## What is being asked
Take every line from the records below that includes the word "Identify".

[Available records Boundary: Start]

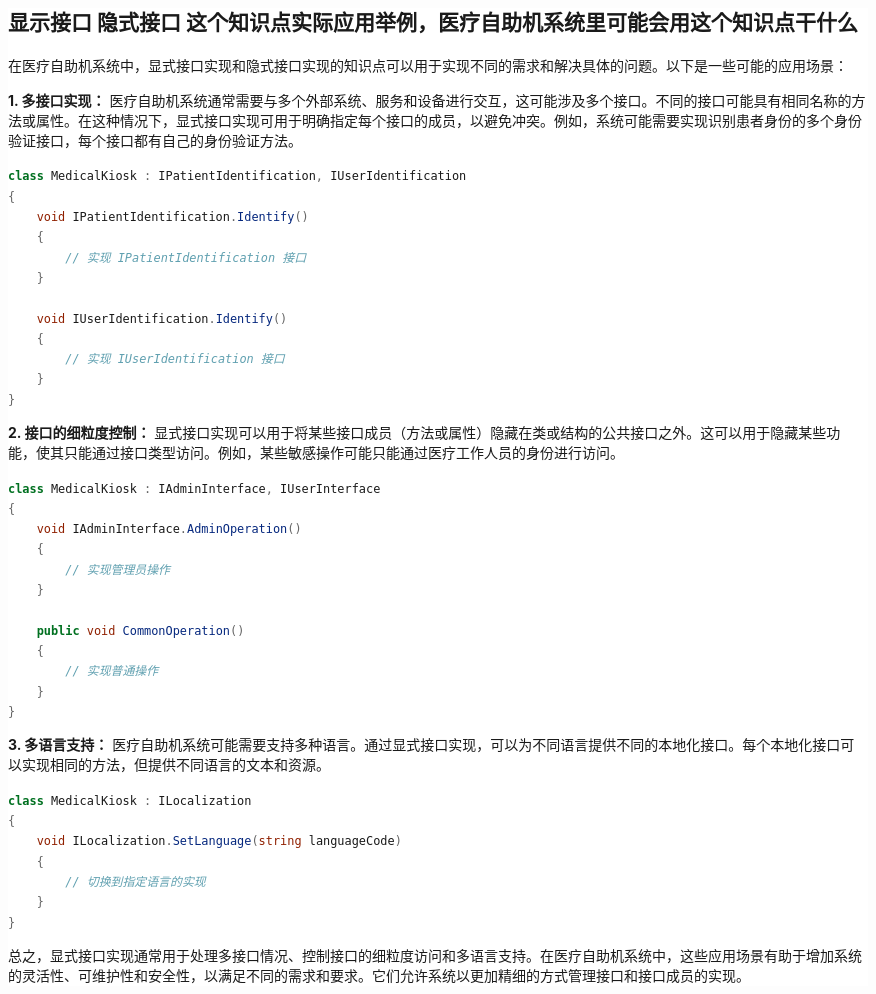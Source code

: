 ## 显示接口 隐式接口  这个知识点实际应用举例，医疗自助机系统里可能会用这个知识点干什么
在医疗自助机系统中，显式接口实现和隐式接口实现的知识点可以用于实现不同的需求和解决具体的问题。以下是一些可能的应用场景：

**1. 多接口实现：** 医疗自助机系统通常需要与多个外部系统、服务和设备进行交互，这可能涉及多个接口。不同的接口可能具有相同名称的方法或属性。在这种情况下，显式接口实现可用于明确指定每个接口的成员，以避免冲突。例如，系统可能需要实现识别患者身份的多个身份验证接口，每个接口都有自己的身份验证方法。

```csharp
class MedicalKiosk : IPatientIdentification, IUserIdentification
{
    void IPatientIdentification.Identify()
    {
        // 实现 IPatientIdentification 接口
    }

    void IUserIdentification.Identify()
    {
        // 实现 IUserIdentification 接口
    }
}
```

**2. 接口的细粒度控制：** 显式接口实现可以用于将某些接口成员（方法或属性）隐藏在类或结构的公共接口之外。这可以用于隐藏某些功能，使其只能通过接口类型访问。例如，某些敏感操作可能只能通过医疗工作人员的身份进行访问。

```csharp
class MedicalKiosk : IAdminInterface, IUserInterface
{
    void IAdminInterface.AdminOperation()
    {
        // 实现管理员操作
    }

    public void CommonOperation()
    {
        // 实现普通操作
    }
}
```

**3. 多语言支持：** 医疗自助机系统可能需要支持多种语言。通过显式接口实现，可以为不同语言提供不同的本地化接口。每个本地化接口可以实现相同的方法，但提供不同语言的文本和资源。

```csharp
class MedicalKiosk : ILocalization
{
    void ILocalization.SetLanguage(string languageCode)
    {
        // 切换到指定语言的实现
    }
}
```

总之，显式接口实现通常用于处理多接口情况、控制接口的细粒度访问和多语言支持。在医疗自助机系统中，这些应用场景有助于增加系统的灵活性、可维护性和安全性，以满足不同的需求和要求。它们允许系统以更加精细的方式管理接口和接口成员的实现。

[Available records Boundary: End]

## Response area
    void IPatientIdentification.Identify()
    void IUserIdentification.Identify()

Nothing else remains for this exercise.